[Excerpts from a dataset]
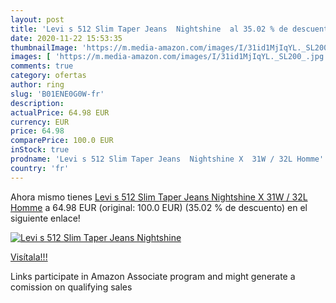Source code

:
 ```yaml
---
layout: post
title: 'Levi s 512 Slim Taper Jeans  Nightshine  al 35.02 % de descuento'
date: 2020-11-22 15:53:35
thumbnailImage: 'https://m.media-amazon.com/images/I/31id1MjIqYL._SL200_.jpg'
images: [ 'https://m.media-amazon.com/images/I/31id1MjIqYL._SL200_.jpg' ]
comments: true
category: ofertas
author: ring
slug: 'B01ENE0G0W-fr'
description:
actualPrice: 64.98 EUR
currency: EUR
price: 64.98
comparePrice: 100.0 EUR
inStock: true
prodname: 'Levi s 512 Slim Taper Jeans  Nightshine X  31W / 32L Homme'
country: 'fr'
---
```


Ahora mismo tienes [Levi s 512 Slim Taper Jeans  Nightshine X  31W / 32L Homme](https://www.amazon.fr/dp/B01ENE0G0W/?tag=tolees0d-21) a 64.98 EUR (original: 100.0 EUR) (35.02 %  de descuento) en el siguiente enlace!

[![Levi s 512 Slim Taper Jeans  Nightshine ](https://m.media-amazon.com/images/I/31id1MjIqYL._SL200_.jpg)](https://www.amazon.fr/dp/B01ENE0G0W/?tag=tolees0d-21)

[Visítala!!!](https://www.amazon.fr/dp/B01ENE0G0W/?tag=tolees0d-21)

Links participate in Amazon Associate program and might generate a comission on qualifying sales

= Your objective =
Every line above that contains the word "Levi" should be reported.

= Response box =
title: 'Levi s 512 Slim Taper Jeans  Nightshine  al 35.02 % de descuento'
prodname: 'Levi s 512 Slim Taper Jeans  Nightshine X  31W / 32L Homme'
Ahora mismo tienes [Levi s 512 Slim Taper Jeans  Nightshine X  31W / 32L Homme](https://www.amazon.fr/dp/B01ENE0G0W/?tag=tolees0d-21) a 64.98 EUR (original: 100.0 EUR) (35.02 %  de descuento) en el siguiente enlace!
[![Levi s 512 Slim Taper Jeans  Nightshine ](https://m.media-amazon.com/images/I/31id1MjIqYL._SL200_.jpg)](https://www.amazon.fr/dp/B01ENE0G0W/?tag=tolees0d-21)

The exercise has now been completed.